Honorables sénateurs, le cadre national évoqué dans l’initiative Aller de l’avant définit en outre l’approche palliative intégrée comme ceci :

Une approche palliative intégrée, c’est chercher à combler l’ensemble des besoins — physiques, psychologiques et spirituels — de la personne et de la famille, et ce, non pas seulement en toute fin de vie mais à toutes les étapes de la trajectoire de la fragilisation ou d’une maladie potentiellement mortelle. Cette approche renforce l’autonomie de la personne et son droit de participer pleinement à ses propres soins, procurant aux gens le sentiment d’avoir une meilleure maîtrise de la situation.

Les soins palliatifs ne doivent plus être perçus comme des soins tabous offerts à une personne mourante dont les traitements curatifs ne fonctionnent plus; il s’agit plutôt d’une approche de soins simultanés et intégrés qui permettent de rehausser la qualité de vie tout au long de la trajectoire de la maladie ou pendant le cheminement vers le décès.

Comme je l’ai dit, honorables sénateurs, il y a très peu de temps, le gouvernement fédéral a affecté 3 millions de dollars à l’initiative Aller de l’avant. La définition donnée par cette initiative est acceptée par tous les spécialistes des soins palliatifs du pays.

Honorables collègues, il n’y a pas lieu de réinventer la roue et encore moins de légiférer. Le problème n’est pas notre ignorance de ce que constituent les soins palliatifs, mais les nombreux enjeux entourant leur accessibilité et la sensibilisation à ce sujet. Voilà l’utilité du cadre proposé.

Je partage les inquiétudes des témoins qui craignent que la redéfinition des soins palliatifs n’élimine des ressources nécessaires pour l’accomplissement de tâches importantes. Comme l’a dit Sharon Baxter, directrice générale de l’Association canadienne des soins palliatifs, et je la cite :

[…] vous devez vous assurer de ne pas gaspiller votre temps et votre énergie à élaborer quelque chose qui existe déjà.

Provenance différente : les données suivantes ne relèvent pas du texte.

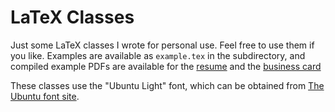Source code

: # LaTeX Classes

Just some LaTeX classes I wrote for personal use. Feel free to use them if you like. Examples are available as `example.tex` in the subdirectory, and compiled example PDFs are available for the [resume][] and the [business card][card]

These classes use the "Ubuntu Light" font, which can be obtained from [The Ubuntu font site][ubuntu].

[resume]: http://www.jakebasile.com/downloads/example-resume.pdf
[card]: http://www.jakebasile.com/downloads/example-card.pdf
[ubuntu]: http://font.ubuntu.com/

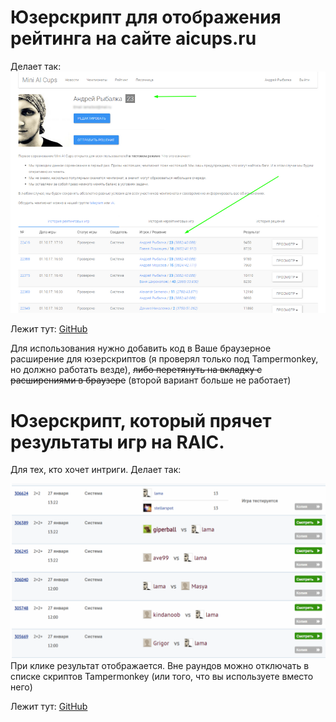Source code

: # Юзерскрипт для отображения рейтинга на сайте aicups.ru
Делает так:
![AICups rating](https://github.com/arybalka/raic_aicups_misc/blob/master/assets/aicups_rating_screenshot.png)

Лежит тут:
[GitHub](https://github.com/arybalka/raic_aicups_misc/blob/master/scripts/aicups_rating.user.js)

Для использования нужно добавить код в Ваше браузерное расширение для юзерскриптов (я проверял только под Tampermonkey, но должно работать везде), 
~~либо перетянуть на вкладку с расширениями в браузере~~ (второй вариант больше не работает)

# Юзерскрипт, который прячет результаты игр на RAIC. 
Для тех, кто хочет интриги. Делает так:

![AICups rating](https://github.com/arybalka/raic_aicups_misc/blob/master/assets/raic_hide_games.png)
При клике результат отображается. 
Вне раундов можно отключать в списке скриптов Tampermonkey (или того, что вы используете вместо него)

Лежит тут:
[GitHub](https://github.com/arybalka/raic_aicups_misc/blob/master/scripts/hide_played_games.js)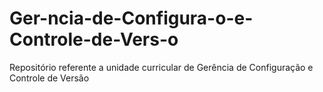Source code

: # Ger-ncia-de-Configura-o-e-Controle-de-Vers-o
Repositório referente a unidade curricular de Gerência de Configuração e Controle de Versão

J’ose espérer que, lorsque le projet de loi sera mis en œuvre, on accepte simplement la définition proposée dans l’initiative Aller de l’avant et que l’on s’attelle immédiatement aux priorités. Toutefois, pourquoi même envisager la possibilité d’une autre définition? Les médecins et les experts en soins palliatifs ont déjà convenu d’une définition. Pourquoi prendre le risque d’en avoir plusieurs, parmi lesquelles on choisirait celle qui est davantage adaptée aux intérêts du gouvernement qu’aux besoins des patients et des fournisseurs qui connaissent mieux les réalités du terrain?

C’est pour cette raison que j’ai pensé à proposer un amendement pour retirer du projet de loi l’article enjoignant le ministre à élaborer une définition des termes « soins palliatifs ». Étant donné toutefois l’impression qui prévaut, selon laquelle améliorer le projet de loi équivaudrait à le tuer, je n’ai plus qu’à espérer que la ministre de la Santé se laisse convaincre par mes arguments et adopte la définition de « soins palliatifs » retenue dans le cadre de l’initiative Aller de l’avant.

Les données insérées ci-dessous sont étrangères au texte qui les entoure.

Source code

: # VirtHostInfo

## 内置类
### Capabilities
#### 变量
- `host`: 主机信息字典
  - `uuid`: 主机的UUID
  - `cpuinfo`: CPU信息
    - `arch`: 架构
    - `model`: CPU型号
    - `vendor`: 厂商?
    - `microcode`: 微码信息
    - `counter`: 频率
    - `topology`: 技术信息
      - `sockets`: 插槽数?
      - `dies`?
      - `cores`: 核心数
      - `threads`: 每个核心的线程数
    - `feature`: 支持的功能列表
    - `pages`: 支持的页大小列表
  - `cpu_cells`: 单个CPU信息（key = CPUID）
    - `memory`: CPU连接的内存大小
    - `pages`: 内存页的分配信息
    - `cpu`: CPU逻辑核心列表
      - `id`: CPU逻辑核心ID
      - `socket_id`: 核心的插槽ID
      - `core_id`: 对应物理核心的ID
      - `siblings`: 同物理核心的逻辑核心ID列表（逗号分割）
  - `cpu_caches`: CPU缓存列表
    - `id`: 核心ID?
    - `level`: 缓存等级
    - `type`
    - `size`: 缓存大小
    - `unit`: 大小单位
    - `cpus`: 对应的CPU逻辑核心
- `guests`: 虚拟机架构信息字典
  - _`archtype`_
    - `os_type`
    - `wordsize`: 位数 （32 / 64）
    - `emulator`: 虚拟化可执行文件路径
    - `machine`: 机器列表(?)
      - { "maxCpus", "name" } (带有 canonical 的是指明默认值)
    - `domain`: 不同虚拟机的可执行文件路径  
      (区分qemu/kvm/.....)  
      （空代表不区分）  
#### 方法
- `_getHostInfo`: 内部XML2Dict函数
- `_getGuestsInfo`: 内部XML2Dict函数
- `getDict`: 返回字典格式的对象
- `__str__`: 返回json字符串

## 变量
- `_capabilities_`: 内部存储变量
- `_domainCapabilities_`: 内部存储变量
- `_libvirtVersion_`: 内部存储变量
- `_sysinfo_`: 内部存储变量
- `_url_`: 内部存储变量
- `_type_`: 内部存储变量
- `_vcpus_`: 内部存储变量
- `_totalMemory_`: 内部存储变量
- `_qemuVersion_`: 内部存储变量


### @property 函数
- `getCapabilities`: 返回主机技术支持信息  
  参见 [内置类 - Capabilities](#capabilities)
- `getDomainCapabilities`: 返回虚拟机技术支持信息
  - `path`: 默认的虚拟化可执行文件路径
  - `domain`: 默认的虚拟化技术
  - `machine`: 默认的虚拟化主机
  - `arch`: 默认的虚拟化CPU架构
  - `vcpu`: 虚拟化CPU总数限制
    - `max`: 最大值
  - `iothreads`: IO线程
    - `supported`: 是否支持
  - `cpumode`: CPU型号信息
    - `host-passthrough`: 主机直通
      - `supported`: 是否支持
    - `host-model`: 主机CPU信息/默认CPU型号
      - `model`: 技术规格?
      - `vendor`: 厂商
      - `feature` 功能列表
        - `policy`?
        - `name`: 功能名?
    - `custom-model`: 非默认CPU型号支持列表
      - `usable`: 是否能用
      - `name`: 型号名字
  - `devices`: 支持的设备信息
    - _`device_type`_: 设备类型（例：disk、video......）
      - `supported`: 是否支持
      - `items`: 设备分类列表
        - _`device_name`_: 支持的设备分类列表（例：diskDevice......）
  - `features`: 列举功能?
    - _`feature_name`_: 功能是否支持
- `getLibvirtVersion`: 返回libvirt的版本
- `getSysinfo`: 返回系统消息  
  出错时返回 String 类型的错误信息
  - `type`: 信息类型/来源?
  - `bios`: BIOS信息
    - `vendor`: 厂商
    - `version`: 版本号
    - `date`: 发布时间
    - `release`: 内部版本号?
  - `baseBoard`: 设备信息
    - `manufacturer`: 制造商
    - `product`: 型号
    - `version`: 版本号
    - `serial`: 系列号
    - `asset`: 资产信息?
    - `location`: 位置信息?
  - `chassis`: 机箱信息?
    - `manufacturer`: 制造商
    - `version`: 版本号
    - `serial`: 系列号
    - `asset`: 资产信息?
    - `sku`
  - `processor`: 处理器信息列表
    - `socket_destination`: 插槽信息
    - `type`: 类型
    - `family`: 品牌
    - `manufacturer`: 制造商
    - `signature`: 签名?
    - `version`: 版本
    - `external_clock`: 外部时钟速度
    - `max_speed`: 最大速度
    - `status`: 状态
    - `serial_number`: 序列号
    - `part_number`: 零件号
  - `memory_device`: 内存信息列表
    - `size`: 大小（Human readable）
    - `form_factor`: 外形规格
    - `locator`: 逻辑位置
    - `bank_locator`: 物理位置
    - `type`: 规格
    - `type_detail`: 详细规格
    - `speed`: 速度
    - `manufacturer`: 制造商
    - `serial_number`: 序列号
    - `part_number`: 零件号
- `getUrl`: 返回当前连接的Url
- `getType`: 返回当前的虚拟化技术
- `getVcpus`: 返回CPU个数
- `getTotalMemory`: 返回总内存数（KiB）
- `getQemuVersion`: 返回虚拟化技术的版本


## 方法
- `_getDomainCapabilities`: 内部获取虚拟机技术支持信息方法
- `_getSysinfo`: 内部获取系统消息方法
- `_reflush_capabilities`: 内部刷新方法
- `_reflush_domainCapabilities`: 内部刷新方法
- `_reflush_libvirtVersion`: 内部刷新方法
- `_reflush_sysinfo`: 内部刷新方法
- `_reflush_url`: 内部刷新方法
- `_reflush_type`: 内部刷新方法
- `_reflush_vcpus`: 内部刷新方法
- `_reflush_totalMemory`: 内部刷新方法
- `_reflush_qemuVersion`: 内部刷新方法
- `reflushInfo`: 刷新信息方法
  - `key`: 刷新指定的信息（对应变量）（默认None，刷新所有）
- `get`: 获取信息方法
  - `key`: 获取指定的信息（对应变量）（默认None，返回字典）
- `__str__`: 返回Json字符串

Honorables sénateurs, il est dommage que ce projet de loi soit même nécessaire. Si le gouvernement Harper n’avait pas éliminé en 2007 le Secrétariat des soins palliatifs et des soins de fin de vie de Santé Canada, les travaux sur un cadre national et une stratégie de mise en œuvre des soins palliatifs se seraient poursuivis au cours des 10 dernières années.

Les soins palliatifs ne semblent pas non plus faire partie des priorités du gouvernement actuel, qui est au pouvoir depuis maintenant plus de deux ans. J’ai été heureuse de constater l’appui unanime accordé au projet de loi C-277 à l’autre endroit. Il est toujours agréable d’entendre des paroles de soutien, mais, honorables sénateurs, il faut aussi des mesures concrètes.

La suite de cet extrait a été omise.